Dataset extract >>
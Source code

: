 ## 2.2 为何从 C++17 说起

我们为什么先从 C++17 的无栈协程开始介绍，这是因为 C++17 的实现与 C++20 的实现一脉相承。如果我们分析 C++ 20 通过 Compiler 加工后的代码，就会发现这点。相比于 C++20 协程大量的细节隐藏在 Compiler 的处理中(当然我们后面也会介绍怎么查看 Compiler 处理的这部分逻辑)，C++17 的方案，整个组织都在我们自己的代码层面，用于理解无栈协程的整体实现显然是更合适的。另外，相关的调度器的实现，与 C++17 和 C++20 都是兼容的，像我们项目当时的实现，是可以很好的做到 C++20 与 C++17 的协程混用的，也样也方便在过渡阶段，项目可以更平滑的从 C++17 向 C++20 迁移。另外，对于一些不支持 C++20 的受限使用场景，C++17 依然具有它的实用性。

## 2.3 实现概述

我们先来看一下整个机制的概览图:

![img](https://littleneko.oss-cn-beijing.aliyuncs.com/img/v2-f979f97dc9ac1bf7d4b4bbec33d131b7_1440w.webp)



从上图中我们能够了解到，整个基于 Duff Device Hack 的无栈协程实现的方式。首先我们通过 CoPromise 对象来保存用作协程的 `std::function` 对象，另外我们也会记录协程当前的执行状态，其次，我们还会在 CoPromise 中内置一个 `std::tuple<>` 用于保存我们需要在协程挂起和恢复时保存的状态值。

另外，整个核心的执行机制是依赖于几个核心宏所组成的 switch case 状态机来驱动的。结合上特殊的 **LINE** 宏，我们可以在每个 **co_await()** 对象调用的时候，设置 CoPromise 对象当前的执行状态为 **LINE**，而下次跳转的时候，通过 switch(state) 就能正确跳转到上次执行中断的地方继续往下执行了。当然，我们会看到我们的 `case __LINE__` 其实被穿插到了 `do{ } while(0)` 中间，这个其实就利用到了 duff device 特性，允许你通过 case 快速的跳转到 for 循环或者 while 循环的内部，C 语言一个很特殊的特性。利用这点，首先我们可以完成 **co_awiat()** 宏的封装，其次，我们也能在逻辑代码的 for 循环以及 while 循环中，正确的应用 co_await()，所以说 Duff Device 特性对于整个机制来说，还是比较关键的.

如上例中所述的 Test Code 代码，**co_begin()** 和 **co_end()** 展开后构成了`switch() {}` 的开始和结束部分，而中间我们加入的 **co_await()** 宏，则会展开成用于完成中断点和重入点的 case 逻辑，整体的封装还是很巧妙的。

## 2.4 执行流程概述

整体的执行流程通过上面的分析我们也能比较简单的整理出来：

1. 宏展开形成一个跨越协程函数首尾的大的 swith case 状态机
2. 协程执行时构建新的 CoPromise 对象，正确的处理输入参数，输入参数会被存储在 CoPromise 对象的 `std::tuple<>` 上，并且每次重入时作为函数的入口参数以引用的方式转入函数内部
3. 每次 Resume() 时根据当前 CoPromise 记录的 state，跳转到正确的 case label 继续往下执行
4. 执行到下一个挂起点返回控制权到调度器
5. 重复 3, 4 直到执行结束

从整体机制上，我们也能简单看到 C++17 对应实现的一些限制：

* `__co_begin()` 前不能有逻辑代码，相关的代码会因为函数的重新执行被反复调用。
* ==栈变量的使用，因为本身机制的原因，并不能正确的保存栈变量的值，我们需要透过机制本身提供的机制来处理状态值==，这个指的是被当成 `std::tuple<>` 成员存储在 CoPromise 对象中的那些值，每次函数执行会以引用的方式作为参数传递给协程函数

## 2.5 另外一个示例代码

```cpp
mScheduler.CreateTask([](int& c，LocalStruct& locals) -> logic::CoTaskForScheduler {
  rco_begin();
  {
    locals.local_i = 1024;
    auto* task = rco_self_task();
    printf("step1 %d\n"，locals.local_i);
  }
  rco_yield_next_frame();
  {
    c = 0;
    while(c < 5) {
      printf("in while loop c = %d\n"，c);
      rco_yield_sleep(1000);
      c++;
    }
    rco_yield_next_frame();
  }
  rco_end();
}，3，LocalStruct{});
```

Task to carry out >> Filter the entries above and return only the lines holding "CoPromise".

Completed exercise >>
从上图中我们能够了解到，整个基于 Duff Device Hack 的无栈协程实现的方式。首先我们通过 CoPromise 对象来保存用作协程的 `std::function` 对象，另外我们也会记录协程当前的执行状态，其次，我们还会在 CoPromise 中内置一个 `std::tuple<>` 用于保存我们需要在协程挂起和恢复时保存的状态值。
另外，整个核心的执行机制是依赖于几个核心宏所组成的 switch case 状态机来驱动的。结合上特殊的 **LINE** 宏，我们可以在每个 **co_await()** 对象调用的时候，设置 CoPromise 对象当前的执行状态为 **LINE**，而下次跳转的时候，通过 switch(state) 就能正确跳转到上次执行中断的地方继续往下执行了。当然，我们会看到我们的 `case __LINE__` 其实被穿插到了 `do{ } while(0)` 中间，这个其实就利用到了 duff device 特性，允许你通过 case 快速的跳转到 for 循环或者 while 循环的内部，C 语言一个很特殊的特性。利用这点，首先我们可以完成 **co_awiat()** 宏的封装，其次，我们也能在逻辑代码的 for 循环以及 while 循环中，正确的应用 co_await()，所以说 Duff Device 特性对于整个机制来说，还是比较关键的.
2. 协程执行时构建新的 CoPromise 对象，正确的处理输入参数，输入参数会被存储在 CoPromise 对象的 `std::tuple<>` 上，并且每次重入时作为函数的入口参数以引用的方式转入函数内部
3. 每次 Resume() 时根据当前 CoPromise 记录的 state，跳转到正确的 case label 继续往下执行
* ==栈变量的使用，因为本身机制的原因，并不能正确的保存栈变量的值，我们需要透过机制本身提供的机制来处理状态值==，这个指的是被当成 `std::tuple<>` 成员存储在 CoPromise 对象中的那些值，每次函数执行会以引用的方式作为参数传递给协程函数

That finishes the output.